This page outlines key features of the investment offered to members of Freeland Community Hub, and explains how these differ from conventional equity investments. The structure reflects both the Society’s legal obligations and its overriding commitment to community benefit. It is important to understand these principles before you make the decision to pledge, then commit financially.

Asset local and capital protection

Community Benefit Societies are governed by the Co-operative and Community Benefit Societies Act 2014[1] (CCBSA 2014). Under this legislation, the assets of the Society are held for the benefit of the community. The Society is subject to an asset lock, which means:

  • Investors cannot sell or transfer their shares on an open market.
  • When an investor withdraws their shares (subject to the Society’s discretion and financial position), they receive no more than the original amount invested — there is no scope for capital appreciation.
  • In the event that the Society is wound up, any residual assets (after repayment of share capital and liabilities) must be applied for the benefit of the community and specifically awarded to a charity; they cannot be distributed to members.

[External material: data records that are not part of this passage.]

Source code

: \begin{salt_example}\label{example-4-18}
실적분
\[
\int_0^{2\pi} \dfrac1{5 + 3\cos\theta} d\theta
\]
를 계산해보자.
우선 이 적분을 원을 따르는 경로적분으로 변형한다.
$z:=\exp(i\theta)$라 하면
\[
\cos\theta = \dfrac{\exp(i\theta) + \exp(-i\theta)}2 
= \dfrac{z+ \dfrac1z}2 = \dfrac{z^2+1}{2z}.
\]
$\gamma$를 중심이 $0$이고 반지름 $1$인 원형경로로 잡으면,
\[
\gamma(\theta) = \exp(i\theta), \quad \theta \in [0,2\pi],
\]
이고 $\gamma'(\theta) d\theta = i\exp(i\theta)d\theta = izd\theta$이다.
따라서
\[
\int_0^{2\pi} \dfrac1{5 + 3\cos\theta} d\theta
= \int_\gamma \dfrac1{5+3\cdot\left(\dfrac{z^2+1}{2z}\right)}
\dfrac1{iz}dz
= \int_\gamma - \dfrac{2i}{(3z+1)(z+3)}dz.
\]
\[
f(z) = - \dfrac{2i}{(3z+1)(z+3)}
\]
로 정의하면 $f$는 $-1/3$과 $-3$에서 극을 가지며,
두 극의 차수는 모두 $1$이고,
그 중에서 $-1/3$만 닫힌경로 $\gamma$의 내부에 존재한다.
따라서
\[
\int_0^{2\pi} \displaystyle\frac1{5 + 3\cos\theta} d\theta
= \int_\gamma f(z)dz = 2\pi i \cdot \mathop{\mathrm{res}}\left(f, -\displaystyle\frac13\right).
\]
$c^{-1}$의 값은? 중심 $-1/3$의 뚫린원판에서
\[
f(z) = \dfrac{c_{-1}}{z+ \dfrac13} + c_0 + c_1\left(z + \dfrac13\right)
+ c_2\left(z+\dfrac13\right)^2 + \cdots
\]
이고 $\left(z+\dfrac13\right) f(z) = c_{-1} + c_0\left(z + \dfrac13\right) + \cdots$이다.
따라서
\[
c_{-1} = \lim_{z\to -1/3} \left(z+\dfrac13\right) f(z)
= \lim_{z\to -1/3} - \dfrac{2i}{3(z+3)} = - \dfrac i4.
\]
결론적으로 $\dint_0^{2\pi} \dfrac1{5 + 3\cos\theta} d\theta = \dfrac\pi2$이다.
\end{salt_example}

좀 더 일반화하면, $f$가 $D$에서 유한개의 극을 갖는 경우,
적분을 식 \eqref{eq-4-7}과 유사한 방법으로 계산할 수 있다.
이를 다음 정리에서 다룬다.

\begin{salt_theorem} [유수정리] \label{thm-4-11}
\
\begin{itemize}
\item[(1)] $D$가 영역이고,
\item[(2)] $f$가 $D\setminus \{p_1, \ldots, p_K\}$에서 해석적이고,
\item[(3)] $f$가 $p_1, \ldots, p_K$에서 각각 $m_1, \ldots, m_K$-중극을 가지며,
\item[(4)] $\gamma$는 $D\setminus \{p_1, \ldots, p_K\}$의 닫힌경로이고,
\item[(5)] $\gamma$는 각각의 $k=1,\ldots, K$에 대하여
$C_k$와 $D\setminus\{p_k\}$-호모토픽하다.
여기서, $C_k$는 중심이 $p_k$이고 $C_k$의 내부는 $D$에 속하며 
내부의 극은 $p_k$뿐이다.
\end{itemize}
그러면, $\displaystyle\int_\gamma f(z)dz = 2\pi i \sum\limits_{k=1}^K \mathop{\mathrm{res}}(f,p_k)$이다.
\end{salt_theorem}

This asset lock ensures that all capital raised serves the long-term interests of the community and prevents the private accumulation of capital gains by investors.

Withdrawable shares

  • Shares may be withdrawn by members who have held them for a minimum period of three years.
  • The Board will specify a maximum total withdrawal for each financial year.
  • Withdrawals will be made in the order in which they were received up to a maximum total withdrawal specified by the Board for the financial year.
  • All withdrawals must be funded from trading profits, reserves or new share capital raised from members and are at the discretion of the Board having regard to the need to maintain prudent reserves and the Society’s commitment to community benefit.
  • The Board may suspend the right to withdraw shares (wholly or partially), indefinitely or for a fixed period.

Interest payments

While community benefit societies may pay interest on share capital, any such payments are strictly limited both by law and by the Society’s governing rules:

  • Interest on share capital is not a reward for investment risk or capital growth, but a modest compensation for the use of capital.
  • FCH may (but is under no obligation to) pay interest to shareholders subject to the following: Payment of interest must be from trading profits and is at the discretion of the Board having regard to the long-term interest of the Society, the need to maintain prudent reserves, and the Society’s commitment to community benefit.
  • In practice, this means that any interest offered is likely to be modest and typically aligned with rates offered by ethical or social investment schemes.
  • The primary obligation of FCH is to apply its profits to community benefit, and only after fulfilling this duty may it make interest payments to investors.
  • The society’s rules govern the specific provisions for interest payments, including the Board’s discretion to declare or withhold interest based on the financial position of the society in any given year.

[1] Co-operative and Community Benefit Societies Act 2014 (CCBSA 2014)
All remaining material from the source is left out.